[Stored data entries]
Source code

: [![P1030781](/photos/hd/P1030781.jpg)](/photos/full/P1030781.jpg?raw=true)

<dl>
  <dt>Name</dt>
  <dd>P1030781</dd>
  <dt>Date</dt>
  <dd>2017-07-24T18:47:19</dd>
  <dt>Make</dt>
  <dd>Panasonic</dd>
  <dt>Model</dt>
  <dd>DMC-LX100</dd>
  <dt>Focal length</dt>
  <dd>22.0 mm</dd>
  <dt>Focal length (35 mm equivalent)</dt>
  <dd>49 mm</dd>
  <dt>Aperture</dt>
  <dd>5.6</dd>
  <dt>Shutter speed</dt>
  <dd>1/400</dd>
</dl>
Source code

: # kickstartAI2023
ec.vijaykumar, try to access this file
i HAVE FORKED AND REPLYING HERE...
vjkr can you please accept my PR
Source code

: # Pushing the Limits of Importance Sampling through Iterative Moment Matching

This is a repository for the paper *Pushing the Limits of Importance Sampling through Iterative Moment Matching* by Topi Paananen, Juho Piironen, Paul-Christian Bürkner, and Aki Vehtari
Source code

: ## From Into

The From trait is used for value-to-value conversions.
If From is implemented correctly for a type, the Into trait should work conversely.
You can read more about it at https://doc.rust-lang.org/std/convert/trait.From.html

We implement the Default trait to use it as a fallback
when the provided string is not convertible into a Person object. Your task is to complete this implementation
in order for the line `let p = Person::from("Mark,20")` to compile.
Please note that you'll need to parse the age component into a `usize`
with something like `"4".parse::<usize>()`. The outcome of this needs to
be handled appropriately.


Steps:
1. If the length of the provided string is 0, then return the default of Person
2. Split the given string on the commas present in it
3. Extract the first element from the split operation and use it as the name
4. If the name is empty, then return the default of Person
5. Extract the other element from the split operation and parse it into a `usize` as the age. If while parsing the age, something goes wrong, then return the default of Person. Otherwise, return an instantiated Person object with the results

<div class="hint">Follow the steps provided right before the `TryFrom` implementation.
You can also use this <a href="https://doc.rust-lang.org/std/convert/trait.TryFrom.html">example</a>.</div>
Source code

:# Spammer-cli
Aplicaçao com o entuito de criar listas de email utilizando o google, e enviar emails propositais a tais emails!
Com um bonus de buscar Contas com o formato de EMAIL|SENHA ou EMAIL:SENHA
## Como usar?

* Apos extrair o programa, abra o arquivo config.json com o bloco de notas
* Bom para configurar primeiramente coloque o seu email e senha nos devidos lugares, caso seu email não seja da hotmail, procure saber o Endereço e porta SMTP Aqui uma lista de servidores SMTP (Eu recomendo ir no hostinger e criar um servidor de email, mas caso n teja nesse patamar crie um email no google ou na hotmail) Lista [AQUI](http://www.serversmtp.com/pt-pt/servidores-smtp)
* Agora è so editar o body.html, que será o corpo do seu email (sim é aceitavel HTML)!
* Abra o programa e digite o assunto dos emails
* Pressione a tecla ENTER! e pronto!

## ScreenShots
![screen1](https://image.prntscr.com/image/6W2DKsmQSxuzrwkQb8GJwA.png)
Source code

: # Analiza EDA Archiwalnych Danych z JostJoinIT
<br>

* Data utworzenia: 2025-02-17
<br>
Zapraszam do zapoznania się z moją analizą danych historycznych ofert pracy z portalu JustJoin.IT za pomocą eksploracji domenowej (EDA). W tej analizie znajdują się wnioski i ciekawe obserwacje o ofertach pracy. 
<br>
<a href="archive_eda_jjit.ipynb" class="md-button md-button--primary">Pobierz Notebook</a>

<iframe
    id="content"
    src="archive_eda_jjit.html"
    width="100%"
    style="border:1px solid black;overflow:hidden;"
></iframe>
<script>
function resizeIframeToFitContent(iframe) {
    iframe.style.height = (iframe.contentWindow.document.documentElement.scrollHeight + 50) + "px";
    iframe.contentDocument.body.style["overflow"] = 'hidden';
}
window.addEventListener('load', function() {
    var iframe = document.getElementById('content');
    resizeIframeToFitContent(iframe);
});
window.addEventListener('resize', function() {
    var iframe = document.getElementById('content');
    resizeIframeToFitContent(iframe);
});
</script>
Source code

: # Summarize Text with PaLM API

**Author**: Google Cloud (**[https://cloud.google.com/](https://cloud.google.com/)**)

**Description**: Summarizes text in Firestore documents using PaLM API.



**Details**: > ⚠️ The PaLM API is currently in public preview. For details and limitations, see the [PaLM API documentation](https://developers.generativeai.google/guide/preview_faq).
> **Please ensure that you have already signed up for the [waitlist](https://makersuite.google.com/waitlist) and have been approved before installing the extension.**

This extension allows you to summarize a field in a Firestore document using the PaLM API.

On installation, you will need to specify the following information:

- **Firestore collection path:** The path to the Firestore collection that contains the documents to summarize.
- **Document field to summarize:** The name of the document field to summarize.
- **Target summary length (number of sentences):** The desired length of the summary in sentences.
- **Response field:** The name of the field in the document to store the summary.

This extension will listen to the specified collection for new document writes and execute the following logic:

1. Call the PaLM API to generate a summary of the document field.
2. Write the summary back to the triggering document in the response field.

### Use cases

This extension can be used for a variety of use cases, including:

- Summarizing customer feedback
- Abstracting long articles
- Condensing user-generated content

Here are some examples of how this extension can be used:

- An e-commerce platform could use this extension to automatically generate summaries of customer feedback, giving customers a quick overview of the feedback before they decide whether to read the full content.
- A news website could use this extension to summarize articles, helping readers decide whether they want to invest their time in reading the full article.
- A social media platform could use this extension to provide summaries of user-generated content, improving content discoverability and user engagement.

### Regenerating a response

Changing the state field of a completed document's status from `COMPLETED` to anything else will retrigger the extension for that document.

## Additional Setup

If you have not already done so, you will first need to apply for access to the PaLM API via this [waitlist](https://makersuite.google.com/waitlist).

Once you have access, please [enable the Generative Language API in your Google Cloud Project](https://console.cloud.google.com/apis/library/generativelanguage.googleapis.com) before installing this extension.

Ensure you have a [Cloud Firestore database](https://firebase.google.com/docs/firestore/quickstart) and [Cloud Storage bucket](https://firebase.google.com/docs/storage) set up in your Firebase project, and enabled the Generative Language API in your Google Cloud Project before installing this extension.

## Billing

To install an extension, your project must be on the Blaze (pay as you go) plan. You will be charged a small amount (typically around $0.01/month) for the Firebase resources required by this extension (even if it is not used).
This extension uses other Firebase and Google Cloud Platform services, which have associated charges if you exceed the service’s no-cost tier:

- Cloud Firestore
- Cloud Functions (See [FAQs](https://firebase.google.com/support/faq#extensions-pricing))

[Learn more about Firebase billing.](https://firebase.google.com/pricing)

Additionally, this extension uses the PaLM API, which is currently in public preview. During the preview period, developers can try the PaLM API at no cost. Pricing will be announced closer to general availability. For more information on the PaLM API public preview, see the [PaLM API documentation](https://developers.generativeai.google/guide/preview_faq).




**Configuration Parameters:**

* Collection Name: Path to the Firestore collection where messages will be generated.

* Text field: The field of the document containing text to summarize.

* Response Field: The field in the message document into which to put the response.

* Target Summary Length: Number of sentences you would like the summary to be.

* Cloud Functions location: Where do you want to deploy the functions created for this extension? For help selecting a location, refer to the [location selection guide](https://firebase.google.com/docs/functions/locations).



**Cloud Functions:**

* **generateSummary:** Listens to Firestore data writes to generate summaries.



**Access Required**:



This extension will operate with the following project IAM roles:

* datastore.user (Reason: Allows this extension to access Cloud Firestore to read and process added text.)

**What you need to do:**
Give the records above again, word for word.

**Answer to this exercise:**
Source code

: [![P1030781](/photos/hd/P1030781.jpg)](/photos/full/P1030781.jpg?raw=true)

<dl>
  <dt>Name</dt>
  <dd>P1030781</dd>
  <dt>Date</dt>
  <dd>2017-07-24T18:47:19</dd>
  <dt>Make</dt>
  <dd>Panasonic</dd>
  <dt>Model</dt>
  <dd>DMC-LX100</dd>
  <dt>Focal length</dt>
  <dd>22.0 mm</dd>
  <dt>Focal length (35 mm equivalent)</dt>
  <dd>49 mm</dd>
  <dt>Aperture</dt>
  <dd>5.6</dd>
  <dt>Shutter speed</dt>
  <dd>1/400</dd>
</dl>
Source code

: # kickstartAI2023
ec.vijaykumar, try to access this file
i HAVE FORKED AND REPLYING HERE...
vjkr can you please accept my PR
Source code

: # Pushing the Limits of Importance Sampling through Iterative Moment Matching

This is a repository for the paper *Pushing the Limits of Importance Sampling through Iterative Moment Matching* by Topi Paananen, Juho Piironen, Paul-Christian Bürkner, and Aki Vehtari
Source code

: ## From Into

The From trait is used for value-to-value conversions.
If From is implemented correctly for a type, the Into trait should work conversely.
You can read more about it at https://doc.rust-lang.org/std/convert/trait.From.html

We implement the Default trait to use it as a fallback
when the provided string is not convertible into a Person object. Your task is to complete this implementation
in order for the line `let p = Person::from("Mark,20")` to compile.
Please note that you'll need to parse the age component into a `usize`
with something like `"4".parse::<usize>()`. The outcome of this needs to
be handled appropriately.


Steps:
1. If the length of the provided string is 0, then return the default of Person
2. Split the given string on the commas present in it
3. Extract the first element from the split operation and use it as the name
4. If the name is empty, then return the default of Person
5. Extract the other element from the split operation and parse it into a `usize` as the age. If while parsing the age, something goes wrong, then return the default of Person. Otherwise, return an instantiated Person object with the results

<div class="hint">Follow the steps provided right before the `TryFrom` implementation.
You can also use this <a href="https://doc.rust-lang.org/std/convert/trait.TryFrom.html">example</a>.</div>
Source code

:# Spammer-cli
Aplicaçao com o entuito de criar listas de email utilizando o google, e enviar emails propositais a tais emails!
Com um bonus de buscar Contas com o formato de EMAIL|SENHA ou EMAIL:SENHA
## Como usar?

* Apos extrair o programa, abra o arquivo config.json com o bloco de notas
* Bom para configurar primeiramente coloque o seu email e senha nos devidos lugares, caso seu email não seja da hotmail, procure saber o Endereço e porta SMTP Aqui uma lista de servidores SMTP (Eu recomendo ir no hostinger e criar um servidor de email, mas caso n teja nesse patamar crie um email no google ou na hotmail) Lista [AQUI](http://www.serversmtp.com/pt-pt/servidores-smtp)
* Agora è so editar o body.html, que será o corpo do seu email (sim é aceitavel HTML)!
* Abra o programa e digite o assunto dos emails
* Pressione a tecla ENTER! e pronto!

## ScreenShots
![screen1](https://image.prntscr.com/image/6W2DKsmQSxuzrwkQb8GJwA.png)
Source code

: # Analiza EDA Archiwalnych Danych z JostJoinIT
<br>

* Data utworzenia: 2025-02-17
<br>
Zapraszam do zapoznania się z moją analizą danych historycznych ofert pracy z portalu JustJoin.IT za pomocą eksploracji domenowej (EDA). W tej analizie znajdują się wnioski i ciekawe obserwacje o ofertach pracy. 
<br>
<a href="archive_eda_jjit.ipynb" class="md-button md-button--primary">Pobierz Notebook</a>

<iframe
    id="content"
    src="archive_eda_jjit.html"
    width="100%"
    style="border:1px solid black;overflow:hidden;"
></iframe>
<script>
function resizeIframeToFitContent(iframe) {
    iframe.style.height = (iframe.contentWindow.document.documentElement.scrollHeight + 50) + "px";
    iframe.contentDocument.body.style["overflow"] = 'hidden';
}
window.addEventListener('load', function() {
    var iframe = document.getElementById('content');
    resizeIframeToFitContent(iframe);
});
window.addEventListener('resize', function() {
    var iframe = document.getElementById('content');
    resizeIframeToFitContent(iframe);
});
</script>
Source code

: # Summarize Text with PaLM API

**Author**: Google Cloud (**[https://cloud.google.com/](https://cloud.google.com/)**)

**Description**: Summarizes text in Firestore documents using PaLM API.



**Details**: > ⚠️ The PaLM API is currently in public preview. For details and limitations, see the [PaLM API documentation](https://developers.generativeai.google/guide/preview_faq).
> **Please ensure that you have already signed up for the [waitlist](https://makersuite.google.com/waitlist) and have been approved before installing the extension.**

This extension allows you to summarize a field in a Firestore document using the PaLM API.

On installation, you will need to specify the following information:

- **Firestore collection path:** The path to the Firestore collection that contains the documents to summarize.
- **Document field to summarize:** The name of the document field to summarize.
- **Target summary length (number of sentences):** The desired length of the summary in sentences.
- **Response field:** The name of the field in the document to store the summary.

This extension will listen to the specified collection for new document writes and execute the following logic:

1. Call the PaLM API to generate a summary of the document field.
2. Write the summary back to the triggering document in the response field.

### Use cases

This extension can be used for a variety of use cases, including:

- Summarizing customer feedback
- Abstracting long articles
- Condensing user-generated content

Here are some examples of how this extension can be used:

- An e-commerce platform could use this extension to automatically generate summaries of customer feedback, giving customers a quick overview of the feedback before they decide whether to read the full content.
- A news website could use this extension to summarize articles, helping readers decide whether they want to invest their time in reading the full article.
- A social media platform could use this extension to provide summaries of user-generated content, improving content discoverability and user engagement.

### Regenerating a response

Changing the state field of a completed document's status from `COMPLETED` to anything else will retrigger the extension for that document.

## Additional Setup

If you have not already done so, you will first need to apply for access to the PaLM API via this [waitlist](https://makersuite.google.com/waitlist).

Once you have access, please [enable the Generative Language API in your Google Cloud Project](https://console.cloud.google.com/apis/library/generativelanguage.googleapis.com) before installing this extension.

Ensure you have a [Cloud Firestore database](https://firebase.google.com/docs/firestore/quickstart) and [Cloud Storage bucket](https://firebase.google.com/docs/storage) set up in your Firebase project, and enabled the Generative Language API in your Google Cloud Project before installing this extension.

## Billing

To install an extension, your project must be on the Blaze (pay as you go) plan. You will be charged a small amount (typically around $0.01/month) for the Firebase resources required by this extension (even if it is not used).
This extension uses other Firebase and Google Cloud Platform services, which have associated charges if you exceed the service’s no-cost tier:

- Cloud Firestore
- Cloud Functions (See [FAQs](https://firebase.google.com/support/faq#extensions-pricing))

[Learn more about Firebase billing.](https://firebase.google.com/pricing)

Additionally, this extension uses the PaLM API, which is currently in public preview. During the preview period, developers can try the PaLM API at no cost. Pricing will be announced closer to general availability. For more information on the PaLM API public preview, see the [PaLM API documentation](https://developers.generativeai.google/guide/preview_faq).




**Configuration Parameters:**

* Collection Name: Path to the Firestore collection where messages will be generated.

* Text field: The field of the document containing text to summarize.

* Response Field: The field in the message document into which to put the response.

* Target Summary Length: Number of sentences you would like the summary to be.

* Cloud Functions location: Where do you want to deploy the functions created for this extension? For help selecting a location, refer to the [location selection guide](https://firebase.google.com/docs/functions/locations).



**Cloud Functions:**

* **generateSummary:** Listens to Firestore data writes to generate summaries.



**Access Required**:



This extension will operate with the following project IAM roles:

* datastore.user (Reason: Allows this extension to access Cloud Firestore to read and process added text.)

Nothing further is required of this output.